• Data for the task

►

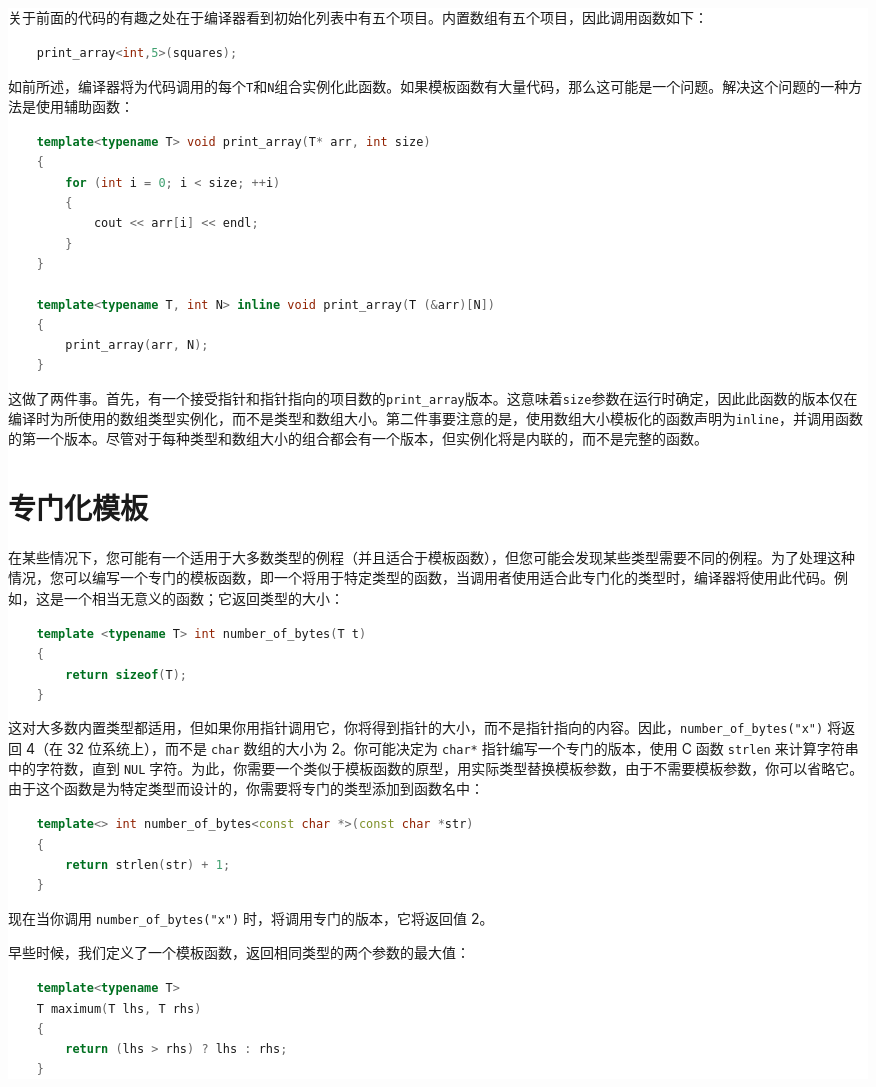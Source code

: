 关于前面的代码的有趣之处在于编译器看到初始化列表中有五个项目。内置数组有五个项目，因此调用函数如下：

```cpp
    print_array<int,5>(squares);
```

如前所述，编译器将为代码调用的每个`T`和`N`组合实例化此函数。如果模板函数有大量代码，那么这可能是一个问题。解决这个问题的一种方法是使用辅助函数：

```cpp
    template<typename T> void print_array(T* arr, int size) 
    { 
        for (int i = 0; i < size; ++i) 
        { 
            cout << arr[i] << endl; 
        } 
    } 

    template<typename T, int N> inline void print_array(T (&arr)[N]) 
    { 
        print_array(arr, N); 
    }
```

这做了两件事。首先，有一个接受指针和指针指向的项目数的`print_array`版本。这意味着`size`参数在运行时确定，因此此函数的版本仅在编译时为所使用的数组类型实例化，而不是类型和数组大小。第二件事要注意的是，使用数组大小模板化的函数声明为`inline`，并调用函数的第一个版本。尽管对于每种类型和数组大小的组合都会有一个版本，但实例化将是内联的，而不是完整的函数。

# 专门化模板

在某些情况下，您可能有一个适用于大多数类型的例程（并且适合于模板函数），但您可能会发现某些类型需要不同的例程。为了处理这种情况，您可以编写一个专门的模板函数，即一个将用于特定类型的函数，当调用者使用适合此专门化的类型时，编译器将使用此代码。例如，这是一个相当无意义的函数；它返回类型的大小：

```cpp
    template <typename T> int number_of_bytes(T t) 
    { 
        return sizeof(T); 
    }
```

这对大多数内置类型都适用，但如果你用指针调用它，你将得到指针的大小，而不是指针指向的内容。因此，`number_of_bytes("x")` 将返回 4（在 32 位系统上），而不是 `char` 数组的大小为 2。你可能决定为 `char*` 指针编写一个专门的版本，使用 C 函数 `strlen` 来计算字符串中的字符数，直到 `NUL` 字符。为此，你需要一个类似于模板函数的原型，用实际类型替换模板参数，由于不需要模板参数，你可以省略它。由于这个函数是为特定类型而设计的，你需要将专门的类型添加到函数名中：

```cpp
    template<> int number_of_bytes<const char *>(const char *str) 
    { 
        return strlen(str) + 1; 
    }
```

现在当你调用 `number_of_bytes("x")` 时，将调用专门的版本，它将返回值 2。

早些时候，我们定义了一个模板函数，返回相同类型的两个参数的最大值：

```cpp
    template<typename T> 
    T maximum(T lhs, T rhs) 
    { 
        return (lhs > rhs) ? lhs : rhs; 
    }
```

◄

• Task
Print all records verbatim, excluding pictures.

• Written response
Source code

: 关于前面的代码的有趣之处在于编译器看到初始化列表中有五个项目。内置数组有五个项目，因此调用函数如下：

```cpp
    print_array<int,5>(squares);
```

如前所述，编译器将为代码调用的每个`T`和`N`组合实例化此函数。如果模板函数有大量代码，那么这可能是一个问题。解决这个问题的一种方法是使用辅助函数：

```cpp
    template<typename T> void print_array(T* arr, int size) 
    { 
        for (int i = 0; i < size; ++i) 
        { 
            cout << arr[i] << endl; 
        } 
    } 

    template<typename T, int N> inline void print_array(T (&arr)[N]) 
    { 
        print_array(arr, N); 
    }
```

这做了两件事。首先，有一个接受指针和指针指向的项目数的`print_array`版本。这意味着`size`参数在运行时确定，因此此函数的版本仅在编译时为所使用的数组类型实例化，而不是类型和数组大小。第二件事要注意的是，使用数组大小模板化的函数声明为`inline`，并调用函数的第一个版本。尽管对于每种类型和数组大小的组合都会有一个版本，但实例化将是内联的，而不是完整的函数。

# 专门化模板

在某些情况下，您可能有一个适用于大多数类型的例程（并且适合于模板函数），但您可能会发现某些类型需要不同的例程。为了处理这种情况，您可以编写一个专门的模板函数，即一个将用于特定类型的函数，当调用者使用适合此专门化的类型时，编译器将使用此代码。例如，这是一个相当无意义的函数；它返回类型的大小：

```cpp
    template <typename T> int number_of_bytes(T t) 
    { 
        return sizeof(T); 
    }
```

这对大多数内置类型都适用，但如果你用指针调用它，你将得到指针的大小，而不是指针指向的内容。因此，`number_of_bytes("x")` 将返回 4（在 32 位系统上），而不是 `char` 数组的大小为 2。你可能决定为 `char*` 指针编写一个专门的版本，使用 C 函数 `strlen` 来计算字符串中的字符数，直到 `NUL` 字符。为此，你需要一个类似于模板函数的原型，用实际类型替换模板参数，由于不需要模板参数，你可以省略它。由于这个函数是为特定类型而设计的，你需要将专门的类型添加到函数名中：

```cpp
    template<> int number_of_bytes<const char *>(const char *str) 
    { 
        return strlen(str) + 1; 
    }
```

现在当你调用 `number_of_bytes("x")` 时，将调用专门的版本，它将返回值 2。

早些时候，我们定义了一个模板函数，返回相同类型的两个参数的最大值：

```cpp
    template<typename T> 
    T maximum(T lhs, T rhs) 
    { 
        return (lhs > rhs) ? lhs : rhs; 
    }
```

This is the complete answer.